Il Manifesto della Razza e il "delirio" legislativo

di Caterina Schiuma


La pubblicazione in data 5 agosto 1938 del famigerato Manifesto della Razza sul primo numero della rivista La difesa della razza non fu un fulmine a ciel sereno per gli italiani sotto il regime fascista: le dichiarazioni contraddittorie rilasciate da Mussolini durante gli anni della sua dittatura avevano già in qualche modo fatto emergere concetti come la "difesa della razza pura", oltre al fatto che nel 1937 era già stato emanato un decreto- legge che vietava l'unione coniugale tra soggetti di razza diversa.

Tuttavia, in linea con la complessa questione che concerne le antinomie che hanno caratterizzato il fascismo, è interessante ricordare che quest'ultimo, a differenza del nazismo tedesco, non fu un movimento antisemita fin dalla sua nascita.
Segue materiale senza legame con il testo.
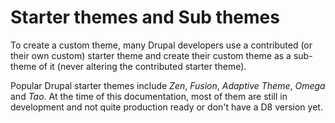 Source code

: # Starter themes and Sub themes

To create a custom theme, many Drupal developers use a contributed (or their own custom) starter theme and create their custom theme as a sub-theme of it (never altering the contributed starter theme). 

Popular Drupal starter themes include *Zen*, *Fusion*, *Adaptive Theme*, *Omega* and *Tao*. At the time of this documentation, most of them are still in development and not quite production ready or don't have a D8 version yet.
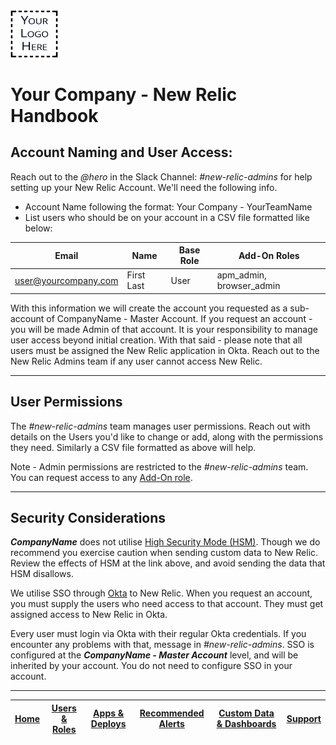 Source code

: <img src="IMG/logo.png" alt="YourLogo" width="15%">

# Your Company - New Relic Handbook

## Account Naming and User Access:
Reach out to the _@hero_ in the Slack Channel: _#new-relic-admins_ for help setting up your New Relic Account. We'll need the following info.

* Account Name following the format: Your Company - YourTeamName
* List users who should be on your account in a CSV file formatted like below:

|  Email | Name  |  Base Role |  Add-On Roles
|---|---|---|---
|  user@yourcompany.com |  First Last | User  |  apm_admin, browser_admin 


With this information we will create the account you requested as a sub-account of CompanyName - Master Account. If you request an account - you will be made Admin of that account. It is your responsibility to manage user access beyond initial creation. With that said - please note that all users must be assigned the New Relic application in Okta. Reach out to the New Relic Admins team if any user cannot access New Relic.

---

## User Permissions
The _#new-relic-admins_ team manages user permissions. Reach out with details on the Users you'd like to change or add, along with the permissions they need. Similarly a CSV file formatted as above will help.

Note - Admin permissions are restricted to the _#new-relic-admins_ team. You can request access to any [Add-On role](https://docs.newrelic.com/docs/accounts/accounts/roles-permissions/add-roles-permissions).

---

## Security Considerations
_**CompanyName**_ does not utilise [High Security Mode (HSM)](https://docs.newrelic.com/docs/agents/manage-apm-agents/configuration/high-security-mode). Though we do recommend you exercise caution when sending custom data to New Relic. Review the effects of HSM at the link above, and avoid sending the data that HSM disallows.

We utilise SSO through [Okta](https://okta.com) to New Relic. When you request an account, you must supply the users who need access to that account. They must get assigned access to New Relic in Okta.

Every user must login via Okta with their regular Okta credentials. If you encounter any problems with that, message in _#new-relic-admins_. SSO is configured at the _**CompanyName - Master Account**_ level, and will be inherited by your account. You do not need to configure SSO in your account.

---



|[Home](readme.md)	|[Users & Roles](UsersAndRoles.md)	|[Apps & Deploys](Apps%26Deploys.md)	|[Recommended Alerts](Alerts.md)	|[Custom Data & Dashboards](DashboardEvents.md)	|  [Support](support.md) |
|:---:	|:---:	|:---:	|:---:	|:---:	|:---:	|
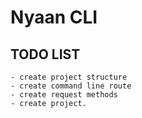 # Nyaan CLI

## TODO LIST 
    - create project structure
    - create command line route
    - create request methods
    - create project. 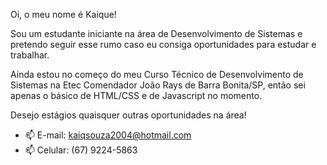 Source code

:   Oi, o meu nome é Kaique!
  
  Sou um estudante iniciante na área de Desenvolvimento de Sistemas e pretendo seguir esse rumo caso eu consiga oportunidades para estudar e trabalhar. <br>
  
  Ainda estou no começo do meu Curso Técnico de Desenvolvimento de Sistemas na Etec Comendador João Rays de Barra Bonita/SP, então sei apenas o básico de HTML/CSS e de Javascript no momento.
  
  Desejo estágios quaisquer outras oportunidades na área!
  
- 📫 E-mail: kaiqsouza2004@hotmail.com
- 📫 Celular: (67) 9224-5863

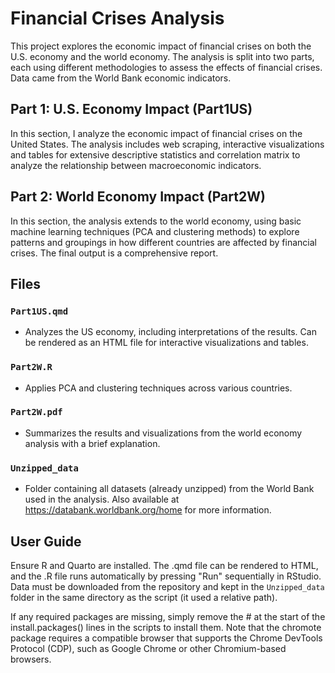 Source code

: # Financial Crises Analysis

This project explores the economic impact of financial crises on both the U.S. economy and the world economy. The analysis is split into two parts, each using different methodologies to assess the effects of financial crises. Data came from the World Bank economic indicators.

## Part 1: U.S. Economy Impact (Part1US)

In this section, I analyze the economic impact of financial crises on the United States. The analysis includes web scraping, interactive visualizations and tables for extensive descriptive statistics and correlation matrix to analyze the relationship between macroeconomic indicators.

## Part 2: World Economy Impact (Part2W)

In this section, the analysis extends to the world economy, using basic machine learning techniques (PCA and clustering methods) to explore patterns and groupings in how different countries are affected by financial crises. The final output is a comprehensive report.

## Files

### `Part1US.qmd`
- Analyzes the US economy, including interpretations of the results. Can be rendered as an HTML file for interactive visualizations and tables.

### `Part2W.R`
- Applies PCA and clustering techniques across various countries.

### `Part2W.pdf`
- Summarizes the results and visualizations from the world economy analysis with a brief explanation.

### `Unzipped_data`
- Folder containing all datasets (already unzipped) from the World Bank used in the analysis. Also available at https://databank.worldbank.org/home for more information.

## User Guide

Ensure R and Quarto are installed. The .qmd file can be rendered to HTML, and the .R file runs automatically by pressing "Run" sequentially in RStudio. Data must be downloaded from the repository and kept in the `Unzipped_data` folder in the same directory as the script (it used a relative path).

If any required packages are missing, simply remove the # at the start of the install.packages() lines in the scripts to install them. Note that the chromote package requires a compatible browser that supports the Chrome DevTools Protocol (CDP), such as Google Chrome or other Chromium-based browsers.

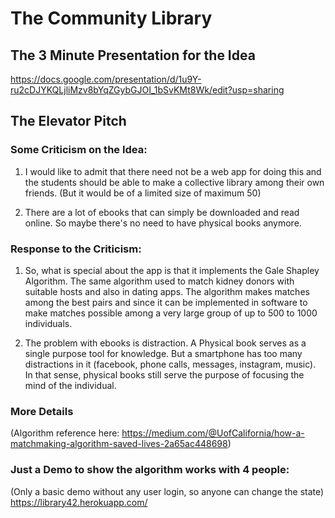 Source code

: # The Community Library

## The 3 Minute Presentation for the Idea
https://docs.google.com/presentation/d/1u9Y-ru2cDJYKQLjliMzv8bYqZGybGJOI_1bSvKMt8Wk/edit?usp=sharing

## The Elevator Pitch
### Some Criticism on the Idea: 
1. I would like to admit that there need not be a web app for doing this and the students should be able to make a collective library among their own friends. (But it would be of a limited size of maximum 50)

2. There are a lot of ebooks that can simply be downloaded and read online. So maybe there's no need to have physical books anymore.

### Response to the Criticism:
1. So, what is special about the app is that it implements the Gale Shapley Algorithm. The same algorithm used to match kidney donors with suitable hosts and also in dating apps. The algorithm makes matches among the best pairs and since it can be implemented in software to make matches possible among a very large group of up to 500 to 1000 individuals.

2. The problem with ebooks is distraction. A Physical book serves as a single purpose tool for knowledge. But a smartphone has too many distractions in it (facebook, phone calls, messages, instagram, music). In that sense, physical books still serve the purpose of focusing the mind of the individual.


### More Details
(Algorithm reference here: https://medium.com/@UofCalifornia/how-a-matchmaking-algorithm-saved-lives-2a65ac448698)


### Just a Demo to show the algorithm works with 4 people:
(Only a basic demo without any user login, so anyone can change the state) 
https://library42.herokuapp.com/
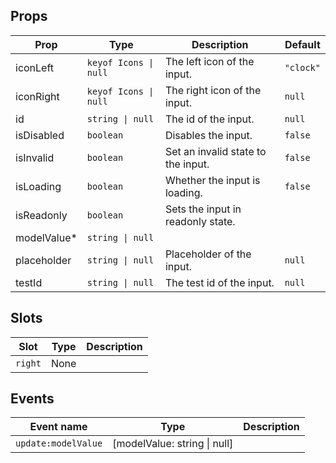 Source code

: <!-- This file is automatically generated, do not edit manually. -->

<script setup>
import AppTimeInputPlayground from './AppTimeInputPlayground.vue'
</script>

<AppTimeInputPlayground />

## Props

| Prop | Type | Description | Default |
| ---- | ---- | ----------- | ------- |
| iconLeft | `keyof Icons \| null` | The left icon of the input. | `"clock"` |
| iconRight | `keyof Icons \| null` | The right icon of the input. | `null` |
| id | `string \| null` | The id of the input. | `null` |
| isDisabled | `boolean` | Disables the input. | `false` |
| isInvalid | `boolean` | Set an invalid state to the input. | `false` |
| isLoading | `boolean` | Whether the input is loading. | `false` |
| isReadonly | `boolean` | Sets the input in readonly state. |  |
| modelValue* | `string \| null` |  |  |
| placeholder | `string \| null` | Placeholder of the input. | `null` |
| testId | `string \| null` | The test id of the input. | `null` |


## Slots

| Slot | Type | Description |
| --------- | ---- | ----------- |
| `right` | None |  |


## Events

| Event name | Type | Description |
| ---------- | ---- | ----------- |
| `update:modelValue` | [modelValue: string \| null] |  |

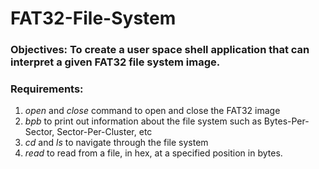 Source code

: # FAT32-File-System

### Objectives: To create a user space shell application that can interpret a given FAT32 file system image. 

### Requirements:
1. *open* and *close* command to open and close the FAT32 image
2. *bpb* to print out information about the file system such as Bytes-Per-Sector, Sector-Per-Cluster, etc
3. *cd* and *ls* to navigate through the file system
4. *read* to read from a file, in hex, at a specified position in bytes.
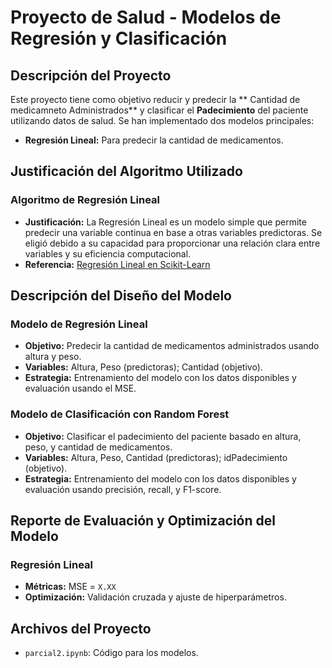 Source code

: # Proyecto de Salud - Modelos de Regresión y Clasificación

## Descripción del Proyecto

Este proyecto tiene como objetivo reducir y predecir la ** Cantidad de medicamneto Administrados** y clasificar el **Padecimiento** del paciente utilizando datos de salud. Se han implementado dos modelos principales:

- **Regresión Lineal:** Para predecir la cantidad de medicamentos.

## Justificación del Algoritmo Utilizado

### Algoritmo de Regresión Lineal
- **Justificación:** La Regresión Lineal es un modelo simple que permite predecir una variable continua en base a otras variables predictoras. Se eligió debido a su capacidad para proporcionar una relación clara entre variables y su eficiencia computacional.
- **Referencia:** [Regresión Lineal en Scikit-Learn](https://scikit-learn.org/stable/modules/linear_model.html#linear-regression)


## Descripción del Diseño del Modelo

### Modelo de Regresión Lineal
- **Objetivo:** Predecir la cantidad de medicamentos administrados usando altura y peso.
- **Variables:** Altura, Peso (predictoras); Cantidad (objetivo).
- **Estrategia:** Entrenamiento del modelo con los datos disponibles y evaluación usando el MSE.

### Modelo de Clasificación con Random Forest
- **Objetivo:** Clasificar el padecimiento del paciente basado en altura, peso, y cantidad de medicamentos.
- **Variables:** Altura, Peso, Cantidad (predictoras); idPadecimiento (objetivo).
- **Estrategia:** Entrenamiento del modelo con los datos disponibles y evaluación usando precisión, recall, y F1-score.

## Reporte de Evaluación y Optimización del Modelo

### Regresión Lineal
- **Métricas:** MSE = `X.XX`
- **Optimización:** Validación cruzada y ajuste de hiperparámetros.


## Archivos del Proyecto

- `parcial2.ipynb`: Código para los modelos.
Infatti, se l'antisemitismo e la persecuzione degli Ebrei costituivano due dei principi fondanti dell'ideologia nazista (nel Mein Kampf Hitler formulò la tesi del "pericolo ebreo" basandosi sui documenti falsi de I protocolli dei Savi anziani di Sion), in Italia prima nel 1923 in un incontro con il Rabbino Capo di Roma, e poi nel 1932 con il giornalista ebreo Emil Ludwig, Mussolini affermava invece che "il governo e il fascismo italiano non hanno mai inteso di fare e non fanno una politica antisemita" e che "l'antisemitismo non esiste in Italia".

In questo senso, uno dei fattori che contribuì in modo più significativo allo sviluppo sistematico dell'antisemitismo in Italia furono le campagne orchestrate dalla stampa fascista e dai GUF (gruppi universitari fascisti), che desideravano adottare una politica discriminatoria sul modello hitleriano. A questa situazione si sommò il fatto che dopo la conquista dell'Etiopia nel 1936 si verificarono dei "malaugurati" incroci, i cosiddetti fenomeni di "meticciato", che portarono ad una nuova "coscienza razziale" in Italia. Infine, non c'è dubbio che questa tendenza fu crucialmente accentuata dagli incontri tra Mussolini e Hitler prima in Germania e poi in Italia nel 1938, incontri in seguito ai quali i due paesi decisero di armonizzare la loro politica interna.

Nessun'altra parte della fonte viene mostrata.